Andres Litvak, Anne Marie Bernard, Nicolas Piot, Damien Labaume
Year:
2018
Languages: English | Pages: 10 pp
Bibliographic info:
39th AIVC Conference "Smart Ventilation for Buildings", Antibes Juan-Les-Pins, France, 18-19 September 2018

Recent studies have shown that ventilative cooling reduces overheating, improves summer comfort and decreases cooling loads. Therefore, it is considered as one of the most efficient way to improve summer comfort. Although, HVAC designers still lack of guidelines to improve the energy and comfort efficiency of their installations.  
This paper is issued from the research project FREEVENT that mainly deals with field measurement evaluations of summer comfort and evaluates the efficiency of ventilative cooling in French residential and office buildings. The objective of this work is to quantify and qualify the efficiency of the ventilation systems and the energy and thermal performance of buildings. For this, two field measurement campaigns were conducted: ventilation checks on 9 sites and full measurements and monitoring on 6 of them.  

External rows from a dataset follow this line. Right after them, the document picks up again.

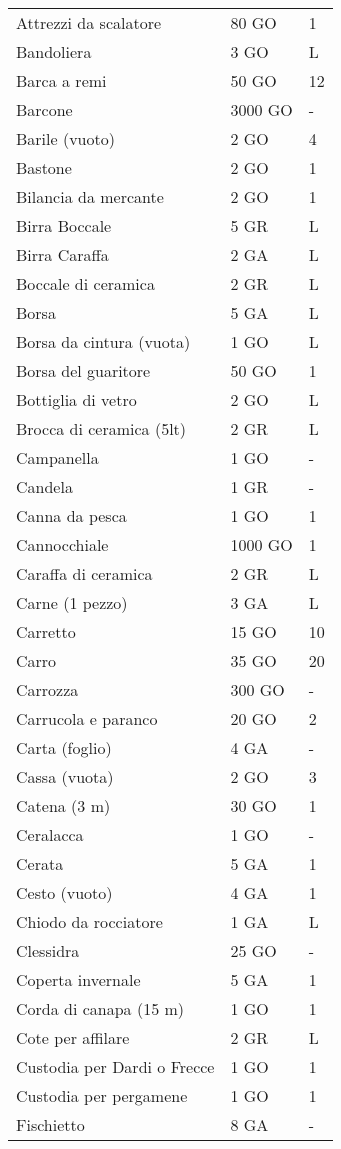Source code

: \documentclass[12pt,a4paper,twoside,openany]{book}
\begin{document}
\begin{multicols}{2}
{\begin{tabularx}{0.42\textwidth}{lll}
Attrezzi da scalatore & 80 GO& 1\\
Bandoliera & 3 GO & L\\
Barca a remi &  50 GO  & 12\\
Barcone & 3000 GO  & -\\
Barile (vuoto)& 2 GO& 4\\
Bastone & 2 GO& 1\\
Bilancia da mercante  & 2 GO& 1\\
Birra Boccale& 5 GR& L\\
Birra Caraffa& 2 GA& L\\
Boccale di ceramica & 2 GR& L\\
Borsa&5 GA&L\\
Borsa da cintura (vuota) & 1 GO& L\\
Borsa del guaritore& 50 GO  & 1\\
Bottiglia di vetro  & 2 GO& L \\
Brocca di ceramica  (5lt) & 2 GR& L\\
Campanella  & 1 GO& - \\
Candela & 1 GR& -\\
Canna da pesca & 1 GO&1\\
Cannocchiale  & 1000 GO  & 1 \\
Caraffa di ceramica & 2 GR& L\\
Carne (1 pezzo) & 3 GA& L\\
Carretto  & 15 GO  & 10\\
Carro & 35 GO& 20\\
Carrozza  & 300 GO & -\\
Carrucola e paranco & 20 GO& 2 \\
Carta (foglio)& 4 GA& -\\
Cassa (vuota) & 2 GO& 3 \\
Catena (3 m)  & 30 GO & 1\\
Ceralacca& 1 GO& -\\
Cerata&5 GA&1\\
Cesto (vuoto) & 4 GA& 1 \\
Chiodo da rocciatore& 1 GA&L\\
Clessidra& 25 GO  & -\\
Coperta invernale & 5 GA& 1 \\
Corda di canapa (15 m)& 1 GO& 1\\
Cote per affilare & 2 GR& L \\
Custodia per Dardi o Frecce  & 1 GO& 1 \\
Custodia per pergamene  & 1 GO& 1 \\
Fischietto  & 8 GA& - \\

\end{tabularx}}
\end{multicols}
\end{document}
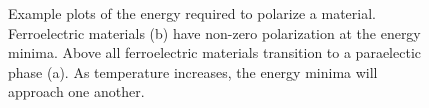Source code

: \begin{figure}[tb]
   \centering
   \caption[Energy vs. Polarization Plots for FE and PE Materials]%
   		{Example plots of the energy required to polarize a material. Ferroelectric materials (b) have %
		non-zero polarization at the energy minima. Above \Tc{} all ferroelectric materials transition %
		to a paraelectic phase (a). As temperature increases, the energy minima will approach one %
		another. }
   \label{fig:EvP}
\end{figure}

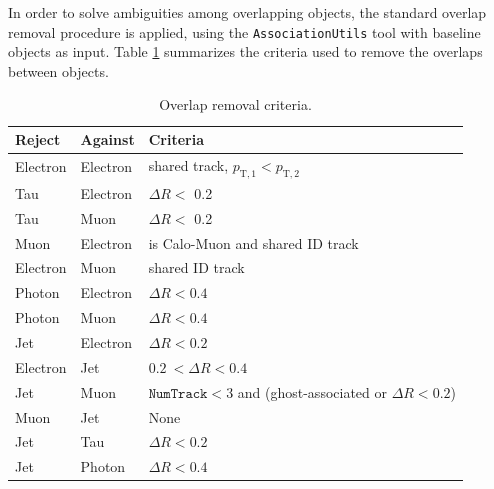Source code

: In order to solve ambiguities among overlapping objects, the standard overlap removal procedure is applied, using the \texttt{AssociationUtils} tool with baseline objects as input. 
Table \ref{tab:or} summarizes the criteria used to remove the overlaps between objects.

\begin{table}[ht]
  \caption{Overlap removal criteria.}%
  \label{tab:or}
  \centering 
  \begin{tabular}{lll}
    \toprule
    Reject & Against & Criteria \\
    \midrule
    Electron	& Electron & shared track, \(p_{\text{T},1} < p_{\text{T},2}\) \\
    Tau      	 	& Electron & \(\Delta R <\) 0.2 \\
    Tau       	 	& Muon     & \(\Delta R <\) 0.2 \\
    Muon     	& Electron & is Calo-Muon and shared ID track \\
    Electron 	& Muon     & shared ID track \\
    Photon   	& Electron & \(\Delta R < 0.4\) \\
    Photon   	& Muon     & \(\Delta R < 0.4\) \\
    Jet      		& Electron & \(\Delta R < 0.2\) \\
    Electron 	& Jet      & \(0.2\ < \Delta R < 0.4\) \\
    Jet      		& Muon     & \(\texttt{NumTrack} < 3\) and (ghost-associated or \(\Delta R < 0.2\)) \\
                       	
    Muon     	& Jet      & None \\
    Jet      		& Tau      & \(\Delta R < 0.2\) \\
    Jet   	& Photon      & \(\Delta R < 0.4\) \\
    \bottomrule
  \end{tabular}
\end{table}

We present the results of FREEVENT project, including state of the art and onsite measurement campaigns. Onsite conditions, buildings’ architecture characteristics, thermal inertia, solar shadings and various constraints are discussed as main designing choices for efficient ventilative cooling systems. We show how performance is linked to good sizing, design, correct use of thermal destocking, and - last but not least - correct fit in and correct take over, checking airflows as well as controls of the system. 
Our study concludes with recommendations guidelines for designers, published in a French guide.